Assigned task.
The records under this task must be duplicated exactly.

Input for this task.
*** Block opens ***

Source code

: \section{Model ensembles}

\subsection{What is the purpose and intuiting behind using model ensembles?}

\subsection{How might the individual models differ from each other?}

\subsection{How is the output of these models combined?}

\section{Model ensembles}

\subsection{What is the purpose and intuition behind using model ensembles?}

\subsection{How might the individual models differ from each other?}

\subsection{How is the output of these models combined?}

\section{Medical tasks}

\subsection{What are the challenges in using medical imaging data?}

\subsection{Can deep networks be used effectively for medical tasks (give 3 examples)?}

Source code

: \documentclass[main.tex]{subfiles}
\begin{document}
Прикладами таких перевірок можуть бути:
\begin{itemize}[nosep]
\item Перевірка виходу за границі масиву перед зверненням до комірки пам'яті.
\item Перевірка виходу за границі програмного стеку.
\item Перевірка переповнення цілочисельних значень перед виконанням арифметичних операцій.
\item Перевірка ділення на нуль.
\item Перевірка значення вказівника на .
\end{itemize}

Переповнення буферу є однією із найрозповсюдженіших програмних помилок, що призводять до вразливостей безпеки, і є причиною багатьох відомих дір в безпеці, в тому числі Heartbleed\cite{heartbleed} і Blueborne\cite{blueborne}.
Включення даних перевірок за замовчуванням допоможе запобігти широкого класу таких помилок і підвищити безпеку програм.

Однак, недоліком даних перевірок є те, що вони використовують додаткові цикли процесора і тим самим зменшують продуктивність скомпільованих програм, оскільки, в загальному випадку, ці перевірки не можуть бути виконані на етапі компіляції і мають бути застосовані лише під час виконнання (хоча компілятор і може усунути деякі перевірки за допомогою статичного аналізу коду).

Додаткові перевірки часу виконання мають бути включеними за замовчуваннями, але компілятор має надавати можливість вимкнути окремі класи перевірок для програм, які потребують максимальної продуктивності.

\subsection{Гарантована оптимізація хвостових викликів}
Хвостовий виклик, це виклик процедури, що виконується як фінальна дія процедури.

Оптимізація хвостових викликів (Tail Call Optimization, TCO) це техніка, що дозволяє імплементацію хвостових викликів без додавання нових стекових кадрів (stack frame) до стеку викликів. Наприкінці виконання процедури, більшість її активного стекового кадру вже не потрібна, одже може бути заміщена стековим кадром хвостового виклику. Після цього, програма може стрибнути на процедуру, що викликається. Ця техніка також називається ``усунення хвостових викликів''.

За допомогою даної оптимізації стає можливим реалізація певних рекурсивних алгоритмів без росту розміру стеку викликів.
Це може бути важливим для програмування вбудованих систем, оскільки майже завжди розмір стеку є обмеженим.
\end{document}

*** Block closes ***

Result of this task.
Source code

: \section{Model ensembles}

\subsection{What is the purpose and intuiting behind using model ensembles?}

\subsection{How might the individual models differ from each other?}

\subsection{How is the output of these models combined?}

\section{Model ensembles}

\subsection{What is the purpose and intuition behind using model ensembles?}

\subsection{How might the individual models differ from each other?}

\subsection{How is the output of these models combined?}

\section{Medical tasks}

\subsection{What are the challenges in using medical imaging data?}

\subsection{Can deep networks be used effectively for medical tasks (give 3 examples)?}

Source code

: \documentclass[main.tex]{subfiles}
\begin{document}
Прикладами таких перевірок можуть бути:
\begin{itemize}[nosep]
\item Перевірка виходу за границі масиву перед зверненням до комірки пам'яті.
\item Перевірка виходу за границі програмного стеку.
\item Перевірка переповнення цілочисельних значень перед виконанням арифметичних операцій.
\item Перевірка ділення на нуль.
\item Перевірка значення вказівника на .
\end{itemize}

Переповнення буферу є однією із найрозповсюдженіших програмних помилок, що призводять до вразливостей безпеки, і є причиною багатьох відомих дір в безпеці, в тому числі Heartbleed\cite{heartbleed} і Blueborne\cite{blueborne}.
Включення даних перевірок за замовчуванням допоможе запобігти широкого класу таких помилок і підвищити безпеку програм.

Однак, недоліком даних перевірок є те, що вони використовують додаткові цикли процесора і тим самим зменшують продуктивність скомпільованих програм, оскільки, в загальному випадку, ці перевірки не можуть бути виконані на етапі компіляції і мають бути застосовані лише під час виконнання (хоча компілятор і може усунути деякі перевірки за допомогою статичного аналізу коду).

Додаткові перевірки часу виконання мають бути включеними за замовчуваннями, але компілятор має надавати можливість вимкнути окремі класи перевірок для програм, які потребують максимальної продуктивності.

\subsection{Гарантована оптимізація хвостових викликів}
Хвостовий виклик, це виклик процедури, що виконується як фінальна дія процедури.

Оптимізація хвостових викликів (Tail Call Optimization, TCO) це техніка, що дозволяє імплементацію хвостових викликів без додавання нових стекових кадрів (stack frame) до стеку викликів. Наприкінці виконання процедури, більшість її активного стекового кадру вже не потрібна, одже може бути заміщена стековим кадром хвостового виклику. Після цього, програма може стрибнути на процедуру, що викликається. Ця техніка також називається ``усунення хвостових викликів''.

За допомогою даної оптимізації стає можливим реалізація певних рекурсивних алгоритмів без росту розміру стеку викликів.
Це може бути важливим для програмування вбудованих систем, оскільки майже завжди розмір стеку є обмеженим.
\end{document}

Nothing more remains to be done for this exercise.